If you ever move the background image, it’ll be moved to the top of the stack and cover all the text
Pressing ‘enter’ while editing one of the text cards creates a new card, but it’s all the way at the bottom of the background image, rather than being right under the card you were editing
The ‘number of overlapping cards’ number is a bit unnecessary here I think.
So “background images” would be images that you can insert into a page, drag around, and resize, but are different from normal cards in that they:
do not contribute to the overlap number of other cards
don’t have an overlap number themselves
are always in the “back” of the page; all other cards are over them
aren’t selected when drawing on the background. To select them, you might have to click a button or something?
Quick thoughts: I think, to @jordanne’s point, the overlap indicator could be greatly improved still. I don’t know how the math works and if possible, but maybe if it changed to only showing if a card were more than 75% covered or something like that.
And then maybe if Kinopio has a way to identify image cards vs just text cards, text cards should always stay on top.
This doesn’t cover everything you want, but trying to think how the current behaviors could change slightly in ways that would make sense and still get to something that covers your needs.
And I think “move card to background” sounds best. Locking comes with the idea of “locked in place” - but I think you should still be able to move and interact with it. The best implementation, imo, would be Kinopio knowing it has two layers, and you can basically move cards to the background layer when desired.
I like the locking idea. An important behaviour of having a background card would be that you could drag on the background and select cards on top of it while not selecting it. This means it’s basically locked in place, right?
Do you imagine still being able to click a ‘background’ image card to edit it?
There’s a trade-off between being able to click and edit the background card and being able to click and create a new card. I think the latter operation would come up more often. Then you could have a lock button to unlock the background card when editing is necessary. So yeah I think the locking pattern implies the semantics I’d want!
One thing is that locking might not communicate well that locked cards are pushed to the background — maybe they don’t have to be pushed to the background at all? Am I right that edit actions only ever lift cards to the top of the stack? If that’s the case then any locked card would always remain behind any newly moved card which still makes it possible & easy to use these locked cards as a background. Though I guess then unlocking & editing the card would bring it back to the top, so I’m not sure.

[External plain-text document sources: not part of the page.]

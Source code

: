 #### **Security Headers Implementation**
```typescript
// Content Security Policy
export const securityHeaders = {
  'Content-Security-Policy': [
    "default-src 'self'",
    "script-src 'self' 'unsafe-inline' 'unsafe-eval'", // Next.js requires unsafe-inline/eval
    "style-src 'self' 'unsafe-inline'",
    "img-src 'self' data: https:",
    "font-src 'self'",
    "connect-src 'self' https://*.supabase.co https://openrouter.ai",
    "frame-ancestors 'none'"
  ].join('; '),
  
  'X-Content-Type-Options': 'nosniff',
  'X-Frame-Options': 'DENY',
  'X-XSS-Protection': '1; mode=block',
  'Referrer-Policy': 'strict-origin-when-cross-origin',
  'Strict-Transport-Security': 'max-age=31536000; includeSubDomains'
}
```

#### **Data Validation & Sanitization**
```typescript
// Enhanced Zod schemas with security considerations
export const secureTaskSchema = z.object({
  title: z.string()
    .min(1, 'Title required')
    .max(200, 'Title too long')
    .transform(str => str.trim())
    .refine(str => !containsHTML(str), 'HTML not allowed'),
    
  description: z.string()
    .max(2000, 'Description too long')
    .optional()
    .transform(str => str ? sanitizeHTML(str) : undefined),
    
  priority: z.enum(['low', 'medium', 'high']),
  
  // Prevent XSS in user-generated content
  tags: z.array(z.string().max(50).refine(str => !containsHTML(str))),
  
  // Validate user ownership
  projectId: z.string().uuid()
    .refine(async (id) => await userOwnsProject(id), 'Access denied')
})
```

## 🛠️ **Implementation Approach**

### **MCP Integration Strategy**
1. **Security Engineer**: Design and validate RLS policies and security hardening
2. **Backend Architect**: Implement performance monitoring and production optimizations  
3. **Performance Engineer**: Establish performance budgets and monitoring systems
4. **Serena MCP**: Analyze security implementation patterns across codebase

This also serves as lightweight grouping, like the first post’s screenshot has.
Another idea on language: “stick card to background”? Less conventional, but implies the ability to still move it around (stick is less permanent than lock).
If the background is movable / selectable then it’s very difficult to align cards that are on top of it. Since you can’t select them without selecting the background, you end up having to either move the background somewhere else, select and align the top cards and then move the background back under them or select them one-by-one with shift-click.
Another (maybe better!) route — if you wanted to avoid the locking idea — background cards could just be normal cards where the image spills out of the frame of the card instead of having the frame expand to encompass the whole image. This would let people select and move the card as normal but then also be able to position other cards over this image. So maybe instead of “background vs locked cards” it’s have “background images” tied to cards. These spill-over images could always be below any cards that are on top of them.
Something like this: (notice the connector is not on the right side of the image) where you could only select this card by dragging over the grey box with the text ‘hi there’.
If you’ve ever used design software like figma, a very established interaction is to lock a layer. This might be the most direct interaction to follow:
So a locked card would
maintain its current z position, allowing other cards to be moved on top
be unselectable
be immovable
be unresizable
To move and select the card you would have to ‘unlock’ it first
That makes total sense. I would like this to be a feature of all cards, not just image. Use case would be being able to designate certain cards as reference or published so when collaborating (or even working alone) I’m not worried about them getting inadvertently moved.
What do you think about drawing the paint above locked cards? That would be a better model since, when you have a card on top of a locked card, right now, the paint is under the locked card, but it still selects the card on top. So the paint is violating physics by going through the locked card.